- Research article
- Open Access
Passive administration of monoclonal antibodies to Anthrolysin O prolong survival in mice lethally infected with Bacillus anthracis
BMC Microbiology volume 8, Article number: 159 (2008)
Bacillus anthracis has two major virulence factors: a tripartite toxin that produces lethal and edema toxins and a polyglutamic acid capsule. A recent report suggested that a toxin belonging to the cholesterol dependant cytolysin (CDC) family, anthrolysin O (ALO) was a new virulence factor for B. anthracis but subsequent studies have questioned its relevance in pathogenesis.
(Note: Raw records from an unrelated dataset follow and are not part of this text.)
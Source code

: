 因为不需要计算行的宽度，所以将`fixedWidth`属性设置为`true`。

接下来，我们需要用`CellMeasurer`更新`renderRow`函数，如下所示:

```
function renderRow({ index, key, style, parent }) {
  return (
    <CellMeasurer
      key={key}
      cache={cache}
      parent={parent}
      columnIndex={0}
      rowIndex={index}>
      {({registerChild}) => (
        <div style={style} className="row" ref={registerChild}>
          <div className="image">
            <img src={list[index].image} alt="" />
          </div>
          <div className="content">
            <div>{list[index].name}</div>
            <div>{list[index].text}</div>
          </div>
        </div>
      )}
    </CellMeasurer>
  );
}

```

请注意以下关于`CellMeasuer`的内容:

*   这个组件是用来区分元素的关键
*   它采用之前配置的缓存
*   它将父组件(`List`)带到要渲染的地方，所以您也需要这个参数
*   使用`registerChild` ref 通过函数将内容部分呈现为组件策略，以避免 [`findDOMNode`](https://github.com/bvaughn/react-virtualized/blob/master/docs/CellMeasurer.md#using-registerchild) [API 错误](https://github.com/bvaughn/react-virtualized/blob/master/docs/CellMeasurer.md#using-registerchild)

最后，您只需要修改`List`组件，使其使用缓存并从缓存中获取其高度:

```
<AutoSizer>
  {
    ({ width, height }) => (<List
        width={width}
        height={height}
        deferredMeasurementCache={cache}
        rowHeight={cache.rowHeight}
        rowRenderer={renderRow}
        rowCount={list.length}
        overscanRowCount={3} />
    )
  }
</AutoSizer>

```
In this study, we examined the immunogenicity of recombinant anthrolysin O (rALO) in mice.
BALB/c mice immunized with rALO and boosted after two weeks, produce sera with strong Ab responses with a predominance of IgG1 and IgG2a. Five hybridomas to rALO were recovered representing the IgM, IgG1, and IgG2b isotypes. Passive administration of 3 of the five monoclonal antibodies (mAbs) to rALO prior to infection with lethal intravenous (i.v.) B. anthracis Sterne strain infection in mice was associated with enhanced average survival and a greater likelihood of surviving infection. A combination of two mAbs to ALO was more effective than either mAb separately. One mAb (64F8) slowed the toxicity of rALO for J774.16 macrophage-like cells.
Our results suggest that ALO contributes to the virulence of B. anthracis Sterne strain in this infection model and that Ab response to ALO may contribute to protection in certain circumstances.
Bacillus anthracis is gram-positive bacterium that is the causative agent of anthrax, a fulminant disease of grazing animals. In recent years, B. anthracis has emerged as a major biological weapon as evidenced by the casualties and disruption caused in 2001 by distribution of the spores through the U.S. Mail. Consequently, there is great interest in understanding its pathogenesis as well as in the development of countermeasures to prevent and/or treat disease. B. anthracis has two well-studied virulence factors: a polyglutamic acid capsule and a tripartite toxin that comprises lethal toxin (LT) and edema toxin (ET). Ab-mediated immunity neutralizes these toxins as evidence for reduced susceptibility after immunization with anthrax toxin and/or capsular antigens.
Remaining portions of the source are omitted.